上記の通り③のPC向けとモバイル向けを提供し、コンテンツに差がある(PC向けが潤沢)ケースにおいては、SEO的に影響を受けることになります。

これは、Googleでも明言しています。

意図的にモバイルページのコンテンツをパソコン用ページよりも少なくしている場合、サイトでモバイル ファースト インデックス登録を有効にすると、Google がページから取得できる情報が減少するため、ある程度のトラフィック損失が発生する可能性があります。

③のケースにおかれましては、モバイルファーストインデックス切り替えの前にモバイル向けコンテンツの提供、品質の向上への対策が急務となります。
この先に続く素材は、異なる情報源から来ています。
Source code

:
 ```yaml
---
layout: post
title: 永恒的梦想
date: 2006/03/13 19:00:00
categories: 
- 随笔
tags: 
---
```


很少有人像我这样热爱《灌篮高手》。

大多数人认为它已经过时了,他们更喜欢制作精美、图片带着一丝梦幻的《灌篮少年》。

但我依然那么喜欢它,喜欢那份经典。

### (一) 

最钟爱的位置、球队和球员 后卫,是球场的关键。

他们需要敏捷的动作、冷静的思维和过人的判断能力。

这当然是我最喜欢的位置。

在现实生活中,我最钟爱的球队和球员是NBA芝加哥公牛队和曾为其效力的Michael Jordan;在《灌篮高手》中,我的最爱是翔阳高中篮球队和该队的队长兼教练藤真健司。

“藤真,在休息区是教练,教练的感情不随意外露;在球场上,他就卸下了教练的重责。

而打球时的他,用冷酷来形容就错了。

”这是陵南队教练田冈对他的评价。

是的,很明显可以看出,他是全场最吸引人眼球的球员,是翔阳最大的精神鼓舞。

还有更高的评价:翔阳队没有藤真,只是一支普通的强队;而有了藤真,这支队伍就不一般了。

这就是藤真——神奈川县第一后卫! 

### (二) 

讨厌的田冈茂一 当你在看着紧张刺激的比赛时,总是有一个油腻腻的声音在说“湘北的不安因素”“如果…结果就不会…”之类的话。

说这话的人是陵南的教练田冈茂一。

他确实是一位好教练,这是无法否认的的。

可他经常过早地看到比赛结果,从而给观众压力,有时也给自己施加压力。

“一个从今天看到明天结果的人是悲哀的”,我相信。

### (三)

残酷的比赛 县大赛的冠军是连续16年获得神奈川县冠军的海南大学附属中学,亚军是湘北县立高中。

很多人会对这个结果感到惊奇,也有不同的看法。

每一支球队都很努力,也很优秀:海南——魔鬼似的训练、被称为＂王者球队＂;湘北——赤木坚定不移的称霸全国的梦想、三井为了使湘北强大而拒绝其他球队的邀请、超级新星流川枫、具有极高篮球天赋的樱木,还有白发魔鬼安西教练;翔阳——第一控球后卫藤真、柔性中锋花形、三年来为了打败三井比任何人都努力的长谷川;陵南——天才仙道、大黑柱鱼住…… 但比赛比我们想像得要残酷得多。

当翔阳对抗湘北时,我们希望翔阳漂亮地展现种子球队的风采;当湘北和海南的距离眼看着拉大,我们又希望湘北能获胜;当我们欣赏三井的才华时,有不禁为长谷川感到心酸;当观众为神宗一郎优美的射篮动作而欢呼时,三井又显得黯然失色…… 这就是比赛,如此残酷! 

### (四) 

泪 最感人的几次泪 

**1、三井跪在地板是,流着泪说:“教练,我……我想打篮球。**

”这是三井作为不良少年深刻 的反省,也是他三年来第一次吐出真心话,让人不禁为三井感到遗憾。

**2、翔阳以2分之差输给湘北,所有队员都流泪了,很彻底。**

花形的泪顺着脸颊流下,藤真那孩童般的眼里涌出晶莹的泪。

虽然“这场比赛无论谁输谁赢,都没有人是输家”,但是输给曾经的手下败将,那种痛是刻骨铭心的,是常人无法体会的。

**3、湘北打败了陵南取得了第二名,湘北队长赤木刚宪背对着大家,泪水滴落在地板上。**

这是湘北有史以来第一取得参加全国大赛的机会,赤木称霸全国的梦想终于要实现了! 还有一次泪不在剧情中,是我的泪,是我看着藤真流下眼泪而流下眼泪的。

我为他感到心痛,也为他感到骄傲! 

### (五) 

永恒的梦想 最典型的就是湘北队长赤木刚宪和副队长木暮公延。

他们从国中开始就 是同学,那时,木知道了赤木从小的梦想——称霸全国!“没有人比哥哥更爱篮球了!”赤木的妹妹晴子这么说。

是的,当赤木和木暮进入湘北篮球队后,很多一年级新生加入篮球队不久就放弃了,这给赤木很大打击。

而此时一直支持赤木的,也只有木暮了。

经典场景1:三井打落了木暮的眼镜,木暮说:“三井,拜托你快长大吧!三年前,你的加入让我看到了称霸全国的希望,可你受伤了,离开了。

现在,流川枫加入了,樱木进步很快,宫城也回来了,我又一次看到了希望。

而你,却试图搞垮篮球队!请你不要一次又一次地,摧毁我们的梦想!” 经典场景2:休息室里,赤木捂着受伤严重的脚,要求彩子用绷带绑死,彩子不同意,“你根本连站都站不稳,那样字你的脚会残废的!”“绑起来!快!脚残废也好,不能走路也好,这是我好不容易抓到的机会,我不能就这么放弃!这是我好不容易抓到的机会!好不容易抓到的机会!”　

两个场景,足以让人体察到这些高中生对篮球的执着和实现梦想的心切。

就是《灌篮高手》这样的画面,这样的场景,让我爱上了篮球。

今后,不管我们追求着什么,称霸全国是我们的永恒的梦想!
一方で、パソコン向けのサイトしか提供していないケース①はコンテンツに変化がないため、影響は軽微です。

GooglebotがPC向けからモバイル向けに切り替わったとしても、PC向けのサイトを今まで通りクロールして、インデックスするためです。

もちろん、botの違いによって影響を受ける可能性がないとは言えないので、これを機にレスポシブルUIのサイトへの移行を考えてみてはいかがでしょうか。

なお、モバイル端末からの閲覧を想定していないPC向けのみのサイト自体のSEOへの影響はもちろんあります。

ただし、それはコンテンツ自体の提供の仕方に問題があるだけで、今回のモバイルファーストインデックスの移行に関する影響とは異なるものなので、認識誤りが無いよう注意してください。